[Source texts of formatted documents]

BEGIN

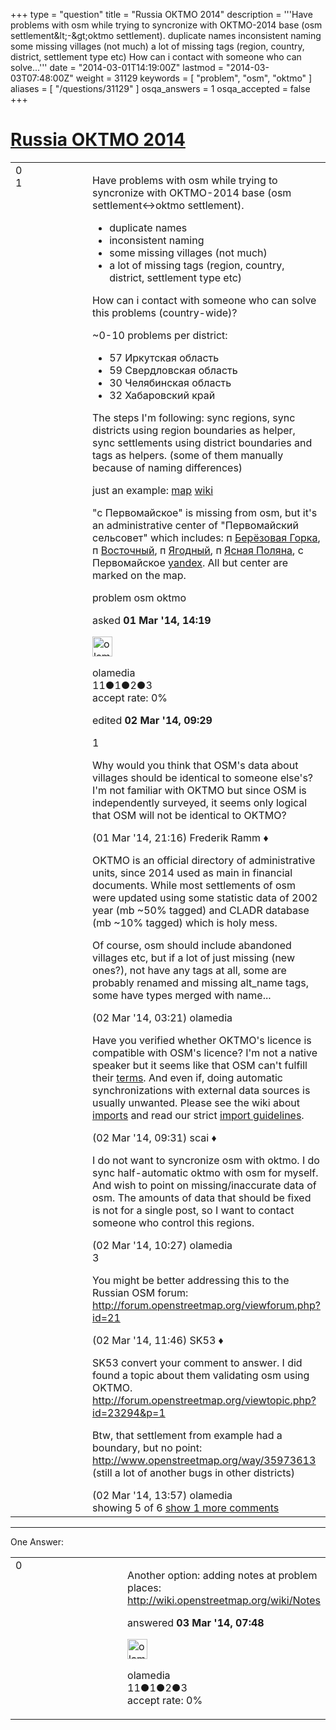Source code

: +++
type = "question"
title = "Russia ОКТМО 2014"
description = '''Have problems with osm while trying to syncronize with OKTMO-2014 base (osm settlement&amp;lt;-&amp;gt;oktmo settlement).  duplicate names inconsistent naming some missing villages (not much) a lot of missing tags (region, country, district, settlement type etc)  How can i contact with someone who can solve...'''
date = "2014-03-01T14:19:00Z"
lastmod = "2014-03-03T07:48:00Z"
weight = 31129
keywords = [ "problem", "osm", "oktmo" ]
aliases = [ "/questions/31129" ]
osqa_answers = 1
osqa_accepted = false
+++

<div class="headNormal">

# [Russia ОКТМО 2014](/questions/31129/russia-2014)

</div>

<div id="main-body">

<div id="askform">

<table id="question-table" style="width:100%;">
<colgroup>
<col style="width: 50%" />
<col style="width: 50%" />
</colgroup>
<tbody>
<tr>
<td style="width: 30px; vertical-align: top"><div class="vote-buttons">
<span id="post-31129-upvote" class="ajax-command post-vote up" rel="nofollow" title="I like this post (click again to cancel)"> </span>
<div id="post-31129-score" class="post-score" title="current number of votes">
0
</div>
<span id="post-31129-downvote" class="ajax-command post-vote down" rel="nofollow" title="I dont like this post (click again to cancel)"> </span> <span id="favorite-mark" class="ajax-command favorite-mark" rel="nofollow" title="mark/unmark this question as favorite (click again to cancel)"> </span>
<div id="favorite-count" class="favorite-count">
1
</div>
</div></td>
<td><div id="item-right">
<div class="question-body">
<p>Have problems with osm while trying to syncronize with OKTMO-2014 base (osm settlement&lt;-&gt;oktmo settlement).</p>
<ul>
<li>duplicate names</li>
<li>inconsistent naming</li>
<li>some missing villages (not much)</li>
<li>a lot of missing tags (region, country, district, settlement type etc)</li>
</ul>
<p>How can i contact with someone who can solve this problems (country-wide)?</p>
<p>~0-10 problems per district:</p>
<ul>
<li>57 Иркутская область</li>
<li>59 Свердловская область</li>
<li>30 Челябинская область</li>
<li>32 Хабаровский край</li>
</ul>
<p>The steps I'm following: sync regions, sync districts using region boundaries as helper, sync settlements using district boundaries and tags as helpers. (some of them manually because of naming differences)</p>
<p>just an example: <a href="http://www.openstreetmap.org/?mlat=52.588333&amp;mlon=85.261389&amp;zoom=11#map=14/52.5959/85.2700">map</a> <a href="http://ru.wikipedia.org/wiki/%D0%9F%D0%B5%D1%80%D0%B2%D0%BE%D0%BC%D0%B0%D0%B9%D1%81%D0%BA%D0%BE%D0%B5_(%D0%91%D0%B8%D0%B9%D1%81%D0%BA%D0%B8%D0%B9_%D1%80%D0%B0%D0%B9%D0%BE%D0%BD)">wiki</a></p>
<p>"с Первомайское" is missing from osm, but it's an administrative center of "Первомайский сельсовет" which includes: п <a href="http://www.openstreetmap.org/node/1201886178">Берёзовая Горка</a>, п <a href="http://www.openstreetmap.org/node/1177820742">Восточный</a>, п <a href="http://www.openstreetmap.org/node/1177820842">Ягодный</a>, п <a href="http://www.openstreetmap.org/node/1177820787">Ясная Поляна</a>, с Первомайское <a href="http://maps.yandex.ru/-/CVffUO4h">yandex</a>. All but center are marked on the map.</p>
</div>
<div id="question-tags" class="tags-container tags">
<span class="post-tag tag-link-problem" rel="tag" title="see questions tagged &#39;problem&#39;">problem</span> <span class="post-tag tag-link-osm" rel="tag" title="see questions tagged &#39;osm&#39;">osm</span> <span class="post-tag tag-link-oktmo" rel="tag" title="see questions tagged &#39;oktmo&#39;">oktmo</span>
</div>
<div id="question-controls" class="post-controls">
&#10;</div>
<div class="post-update-info-container">
<div class="post-update-info post-update-info-user">
<p>asked <strong>01 Mar '14, 14:19</strong></p>
<img src="https://secure.gravatar.com/avatar/55f96b796d0f053169aa58ca8b8ab277?s=32&amp;d=identicon&amp;r=g" class="gravatar" width="32" height="32" alt="olamedia&#39;s gravatar image" />
<p><span>olamedia</span><br />
<span class="score" title="11 reputation points">11</span><span title="1 badges"><span class="badge1">●</span><span class="badgecount">1</span></span><span title="2 badges"><span class="silver">●</span><span class="badgecount">2</span></span><span title="3 badges"><span class="bronze">●</span><span class="badgecount">3</span></span><br />
<span class="accept_rate" title="Rate of the user&#39;s accepted answers">accept rate:</span> <span title="olamedia has no accepted answers">0%</span></p>
</div>
<div class="post-update-info post-update-info-edited">
<p><span> edited <strong>02 Mar '14, 09:29</strong> </span></p>
</div>
</div>
<div id="comments-container-31129" class="comments-container">
<span id="31133"></span>
<div id="comment-31133" class="comment">
<div id="post-31133-score" class="comment-score">
1
</div>
<div class="comment-text">
<p>Why would you think that OSM's data about villages should be identical to someone else's? I'm not familiar with OKTMO but since OSM is independently surveyed, it seems only logical that OSM will not be identical to OKTMO?</p>
</div>
<div id="comment-31133-info" class="comment-info">
<span class="comment-age">(01 Mar '14, 21:16)</span> <span class="comment-user userinfo">Frederik Ramm ♦</span>
</div>
</div>
<span id="31147"></span>
<div id="comment-31147" class="comment">
<div id="post-31147-score" class="comment-score">
&#10;</div>
<div class="comment-text">
<p>OKTMO is an official directory of administrative units, since 2014 used as main in financial documents. While most settlements of osm were updated using some statistic data of 2002 year (mb ~50% tagged) and CLADR database (mb ~10% tagged) which is holy mess.</p>
<p>Of course, osm should include abandoned villages etc, but if a lot of just missing (new ones?), not have any tags at all, some are probably renamed and missing alt_name tags, some have types merged with name...</p>
</div>
<div id="comment-31147-info" class="comment-info">
<span class="comment-age">(02 Mar '14, 03:21)</span> <span class="comment-user userinfo">olamedia</span>
</div>
</div>
<span id="31153"></span>
<div id="comment-31153" class="comment">
<div id="post-31153-score" class="comment-score">
&#10;</div>
<div class="comment-text">
<p>Have you verified whether OKTMO's licence is compatible with OSM's licence? I'm not a native speaker but it seems like that OSM can't fulfill their <a href="https://wiki.openstreetmap.org/wiki/Import">terms</a>. And even if, doing automatic synchronizations with external data sources is usually unwanted. Please see the wiki about <a href="https://wiki.openstreetmap.org/wiki/Import">imports</a> and read our strict <a href="https://wiki.openstreetmap.org/wiki/Import/Guidelines">import guidelines</a>.</p>
</div>
<div id="comment-31153-info" class="comment-info">
<span class="comment-age">(02 Mar '14, 09:31)</span> <span class="comment-user userinfo">scai ♦</span>
</div>
</div>
<span id="31159"></span>
<div id="comment-31159" class="comment">
<div id="post-31159-score" class="comment-score">
&#10;</div>
<div class="comment-text">
<p>I do not want to syncronize osm with oktmo. I do sync half-automatic oktmo with osm for myself. And wish to point on missing/inaccurate data of osm. The amounts of data that should be fixed is not for a single post, so I want to contact someone who control this regions.</p>
</div>
<div id="comment-31159-info" class="comment-info">
<span class="comment-age">(02 Mar '14, 10:27)</span> <span class="comment-user userinfo">olamedia</span>
</div>
</div>
<span id="31162"></span>
<div id="comment-31162" class="comment">
<div id="post-31162-score" class="comment-score">
3
</div>
<div class="comment-text">
<p>You might be better addressing this to the Russian OSM forum: <a href="http://forum.openstreetmap.org/viewforum.php?id=21">http://forum.openstreetmap.org/viewforum.php?id=21</a></p>
</div>
<div id="comment-31162-info" class="comment-info">
<span class="comment-age">(02 Mar '14, 11:46)</span> <span class="comment-user userinfo">SK53 ♦</span>
</div>
</div>
<span id="31168"></span>
<div id="comment-31168" class="comment not_top_scorer">
<div id="post-31168-score" class="comment-score">
&#10;</div>
<div class="comment-text">
<p>SK53 convert your comment to answer. I did found a topic about them validating osm using OKTMO. <a href="http://forum.openstreetmap.org/viewtopic.php?id=23294&amp;p=1">http://forum.openstreetmap.org/viewtopic.php?id=23294&amp;p=1</a></p>
<p>Btw, that settlement from example had a boundary, but no point: <a href="http://www.openstreetmap.org/way/35973613">http://www.openstreetmap.org/way/35973613</a> (still a lot of another bugs in other districts)</p>
</div>
<div id="comment-31168-info" class="comment-info">
<span class="comment-age">(02 Mar '14, 13:57)</span> <span class="comment-user userinfo">olamedia</span>
</div>
</div>
</div>
<div id="comment-tools-31129" class="comment-tools">
<span class="comments-showing"> showing 5 of 6 </span> <a href="#" class="show-all-comments-link">show 1 more comments</a>
</div>
<div class="clear">
&#10;</div>
<div id="comment-31129-form-container" class="comment-form-container">
&#10;</div>
<div class="clear">
&#10;</div>
</div></td>
</tr>
</tbody>
</table>

------------------------------------------------------------------------

<div class="tabBar">

<span id="sort-top"></span>

<div class="headQuestions">

One Answer:

</div>

</div>

<span id="31201"></span>

<div id="answer-container-31201" class="answer answered-by-owner">

<table style="width:100%;">
<colgroup>
<col style="width: 50%" />
<col style="width: 50%" />
</colgroup>
<tbody>
<tr>
<td style="width: 30px; vertical-align: top"><div class="vote-buttons">
<span id="post-31201-upvote" class="ajax-command post-vote up" rel="nofollow" title="I like this post (click again to cancel)"> </span>
<div id="post-31201-score" class="post-score" title="current number of votes">
0
</div>
<span id="post-31201-downvote" class="ajax-command post-vote down" rel="nofollow" title="I dont like this post (click again to cancel)"> </span>
</div></td>
<td><div class="item-right">
<div class="answer-body">
<p>Another option: adding notes at problem places: <a href="http://wiki.openstreetmap.org/wiki/Notes">http://wiki.openstreetmap.org/wiki/Notes</a></p>
</div>
<div class="answer-controls post-controls">
&#10;</div>
<div class="post-update-info-container">
<div class="post-update-info post-update-info-user">
<p>answered <strong>03 Mar '14, 07:48</strong></p>
<img src="https://secure.gravatar.com/avatar/55f96b796d0f053169aa58ca8b8ab277?s=32&amp;d=identicon&amp;r=g" class="gravatar" width="32" height="32" alt="olamedia&#39;s gravatar image" />
<p><span>olamedia</span><br />
<span class="score" title="11 reputation points">11</span><span title="1 badges"><span class="badge1">●</span><span class="badgecount">1</span></span><span title="2 badges"><span class="silver">●</span><span class="badgecount">2</span></span><span title="3 badges"><span class="bronze">●</span><span class="badgecount">3</span></span><br />
<span class="accept_rate" title="Rate of the user&#39;s accepted answers">accept rate:</span> <span title="olamedia has no accepted answers">0%</span></p>
</div>
</div>
<div id="comments-container-31201" class="comments-container">
&#10;</div>
<div id="comment-tools-31201" class="comment-tools">
&#10;</div>
<div class="clear">
&#10;</div>
<div id="comment-31201-form-container" class="comment-form-container">
&#10;</div>
<div class="clear">
&#10;</div>
</div></td>
</tr>
</tbody>
</table>

</div>

<div class="paginator-container-left">

</div>

</div>

</div>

END

Search the entries for the word "strong". Copy every line where it occurs.

### Response to the exercise
<p>asked <strong>01 Mar '14, 14:19</strong></p>
<p><span> edited <strong>02 Mar '14, 09:29</strong> </span></p>
<p>answered <strong>03 Mar '14, 07:48</strong></p>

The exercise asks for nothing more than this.